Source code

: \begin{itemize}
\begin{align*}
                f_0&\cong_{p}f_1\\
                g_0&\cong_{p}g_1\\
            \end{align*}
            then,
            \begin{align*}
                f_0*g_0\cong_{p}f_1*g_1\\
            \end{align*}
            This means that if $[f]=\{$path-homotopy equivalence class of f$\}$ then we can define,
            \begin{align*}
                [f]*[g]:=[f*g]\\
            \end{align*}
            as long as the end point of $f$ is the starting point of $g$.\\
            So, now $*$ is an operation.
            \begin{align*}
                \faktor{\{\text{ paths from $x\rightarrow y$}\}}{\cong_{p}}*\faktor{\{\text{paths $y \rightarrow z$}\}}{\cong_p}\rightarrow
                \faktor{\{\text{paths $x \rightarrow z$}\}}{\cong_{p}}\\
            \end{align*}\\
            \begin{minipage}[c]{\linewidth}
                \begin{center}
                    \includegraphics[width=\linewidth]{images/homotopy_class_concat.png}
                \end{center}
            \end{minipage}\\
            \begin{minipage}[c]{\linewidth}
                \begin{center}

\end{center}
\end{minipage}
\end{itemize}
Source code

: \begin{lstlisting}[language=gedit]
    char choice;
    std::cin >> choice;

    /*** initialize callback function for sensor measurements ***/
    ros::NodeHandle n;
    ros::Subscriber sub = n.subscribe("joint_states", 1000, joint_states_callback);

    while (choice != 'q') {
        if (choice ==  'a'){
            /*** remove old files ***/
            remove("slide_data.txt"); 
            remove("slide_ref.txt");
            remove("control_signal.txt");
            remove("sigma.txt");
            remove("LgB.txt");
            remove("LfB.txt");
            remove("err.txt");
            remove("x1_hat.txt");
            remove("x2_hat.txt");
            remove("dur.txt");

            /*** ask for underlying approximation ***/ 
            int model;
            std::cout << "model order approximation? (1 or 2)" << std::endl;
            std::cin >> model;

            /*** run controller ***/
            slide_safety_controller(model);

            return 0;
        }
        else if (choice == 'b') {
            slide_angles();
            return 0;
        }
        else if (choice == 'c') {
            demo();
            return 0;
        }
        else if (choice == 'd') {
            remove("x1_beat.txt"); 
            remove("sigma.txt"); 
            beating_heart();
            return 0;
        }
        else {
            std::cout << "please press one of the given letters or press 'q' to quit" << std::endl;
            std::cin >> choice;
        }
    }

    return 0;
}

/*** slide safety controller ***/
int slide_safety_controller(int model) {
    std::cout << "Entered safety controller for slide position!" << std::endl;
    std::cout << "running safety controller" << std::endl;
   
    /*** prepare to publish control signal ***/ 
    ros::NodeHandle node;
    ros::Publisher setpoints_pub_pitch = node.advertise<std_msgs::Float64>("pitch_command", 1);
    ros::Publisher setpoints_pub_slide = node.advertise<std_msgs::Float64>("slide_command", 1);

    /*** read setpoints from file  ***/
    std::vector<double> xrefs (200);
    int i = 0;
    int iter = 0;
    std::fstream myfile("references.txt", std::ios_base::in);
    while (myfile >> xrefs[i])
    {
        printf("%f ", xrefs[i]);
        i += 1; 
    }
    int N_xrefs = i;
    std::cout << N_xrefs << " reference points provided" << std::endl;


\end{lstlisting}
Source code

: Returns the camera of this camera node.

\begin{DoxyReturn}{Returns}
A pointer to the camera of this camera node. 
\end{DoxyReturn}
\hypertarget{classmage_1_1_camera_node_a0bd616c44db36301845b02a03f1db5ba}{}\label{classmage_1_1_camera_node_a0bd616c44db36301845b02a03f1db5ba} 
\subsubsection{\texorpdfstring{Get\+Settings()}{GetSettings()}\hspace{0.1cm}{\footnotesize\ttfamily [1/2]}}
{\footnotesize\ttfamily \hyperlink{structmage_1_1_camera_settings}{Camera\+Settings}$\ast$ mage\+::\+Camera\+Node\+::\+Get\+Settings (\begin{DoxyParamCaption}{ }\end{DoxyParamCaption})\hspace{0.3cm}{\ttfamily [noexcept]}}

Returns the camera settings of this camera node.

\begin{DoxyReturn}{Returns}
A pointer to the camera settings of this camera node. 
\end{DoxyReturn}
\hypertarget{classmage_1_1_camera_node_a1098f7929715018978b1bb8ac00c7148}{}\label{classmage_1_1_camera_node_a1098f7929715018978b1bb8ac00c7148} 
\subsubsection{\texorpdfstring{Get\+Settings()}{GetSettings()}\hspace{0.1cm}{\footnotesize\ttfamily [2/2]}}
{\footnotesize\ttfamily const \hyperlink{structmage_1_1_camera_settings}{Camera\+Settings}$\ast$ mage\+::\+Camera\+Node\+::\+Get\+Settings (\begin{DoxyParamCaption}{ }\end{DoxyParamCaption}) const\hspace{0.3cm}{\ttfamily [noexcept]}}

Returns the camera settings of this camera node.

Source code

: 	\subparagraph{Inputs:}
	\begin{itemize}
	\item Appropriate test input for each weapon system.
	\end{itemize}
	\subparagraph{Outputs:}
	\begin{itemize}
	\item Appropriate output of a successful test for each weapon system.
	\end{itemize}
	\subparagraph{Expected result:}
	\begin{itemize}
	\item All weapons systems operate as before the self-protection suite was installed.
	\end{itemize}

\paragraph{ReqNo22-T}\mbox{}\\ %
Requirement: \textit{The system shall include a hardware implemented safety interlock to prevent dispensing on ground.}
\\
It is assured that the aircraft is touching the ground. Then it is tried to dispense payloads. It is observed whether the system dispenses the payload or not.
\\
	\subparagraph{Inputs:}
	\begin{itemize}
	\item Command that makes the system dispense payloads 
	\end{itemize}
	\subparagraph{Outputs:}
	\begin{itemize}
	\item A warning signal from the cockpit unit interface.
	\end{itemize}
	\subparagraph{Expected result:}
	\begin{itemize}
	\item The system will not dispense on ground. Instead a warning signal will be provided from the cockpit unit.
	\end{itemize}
--- --- ---
Task statement:
Identify how many lines in the entries above include the string "dispense", then state that number alone.

Problem solution:
3